Secretary of State, Ministry of Youth and Sports
- Incumbent
- Assumed office 27 August 2016
- President: Beji Caid Essebsi

Personal details
- Born: Sousse, Tunisia
- Party: Afek Tounes
- Education: IHEC Carthage, Paris Dauphine University

= Faten Kallel =

Tunisian politician

Faten Kallel (Arabic : فاتن قلال), is a Tunisian politician who serves as the Secretary of State, Ministry of Youth and Sports since 27 August 2016. She is a member of the political party Afek Tounes.

== Education ==
Faten Kallel holds a master's degree in accounting from IHEC Carthage and an MBA from the University of Paris-Dauphine.

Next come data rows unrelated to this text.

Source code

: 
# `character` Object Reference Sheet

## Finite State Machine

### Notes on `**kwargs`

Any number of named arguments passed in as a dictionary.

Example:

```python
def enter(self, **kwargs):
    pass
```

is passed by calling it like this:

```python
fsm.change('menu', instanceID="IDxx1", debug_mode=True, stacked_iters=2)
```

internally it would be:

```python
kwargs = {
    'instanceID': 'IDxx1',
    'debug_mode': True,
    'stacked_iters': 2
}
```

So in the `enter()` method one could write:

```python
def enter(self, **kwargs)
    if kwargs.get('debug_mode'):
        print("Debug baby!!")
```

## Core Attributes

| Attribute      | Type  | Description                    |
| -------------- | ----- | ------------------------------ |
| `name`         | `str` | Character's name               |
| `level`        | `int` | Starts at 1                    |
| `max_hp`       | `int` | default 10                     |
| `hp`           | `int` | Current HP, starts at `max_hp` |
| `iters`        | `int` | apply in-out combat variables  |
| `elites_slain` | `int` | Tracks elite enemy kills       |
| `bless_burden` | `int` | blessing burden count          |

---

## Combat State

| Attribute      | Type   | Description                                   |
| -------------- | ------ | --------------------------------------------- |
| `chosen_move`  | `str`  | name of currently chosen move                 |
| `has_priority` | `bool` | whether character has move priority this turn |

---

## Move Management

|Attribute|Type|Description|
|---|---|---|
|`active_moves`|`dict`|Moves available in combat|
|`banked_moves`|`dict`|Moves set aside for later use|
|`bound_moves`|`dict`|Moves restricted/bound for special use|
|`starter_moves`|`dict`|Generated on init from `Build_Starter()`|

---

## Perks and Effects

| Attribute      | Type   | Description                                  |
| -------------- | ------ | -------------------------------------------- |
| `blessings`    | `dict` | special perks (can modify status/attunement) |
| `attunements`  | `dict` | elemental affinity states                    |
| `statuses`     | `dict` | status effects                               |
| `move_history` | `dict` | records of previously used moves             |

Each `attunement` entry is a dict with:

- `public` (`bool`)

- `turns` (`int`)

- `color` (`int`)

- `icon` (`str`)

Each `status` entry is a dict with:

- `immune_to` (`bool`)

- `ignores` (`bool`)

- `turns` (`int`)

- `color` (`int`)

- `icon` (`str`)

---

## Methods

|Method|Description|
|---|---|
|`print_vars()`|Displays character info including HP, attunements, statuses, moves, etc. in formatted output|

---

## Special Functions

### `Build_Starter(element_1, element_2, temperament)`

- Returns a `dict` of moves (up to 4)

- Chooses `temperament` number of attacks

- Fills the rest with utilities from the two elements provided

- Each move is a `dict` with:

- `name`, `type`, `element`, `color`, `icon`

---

== Professional and political career ==
Faten is a management consultant. She worked for several consulting firms in Tunisia such as Grant Thornton and Deloitte. Then, she joined the Ministry of Development, Investment and International Cooperation in February 2015 and she worked as a responsible for the organization and administrative reforms. After that, Faten joined the program Smart Tunisia.

On August 20, 2016, and after the appointment of Youssef Chahed as Head of Government, she was appointed Secretary of State to the Ministry of Youth and Sports as a responsible for Youth.

Kallel was named early 2017 by the World Economic Forum as a Young Global Leaders.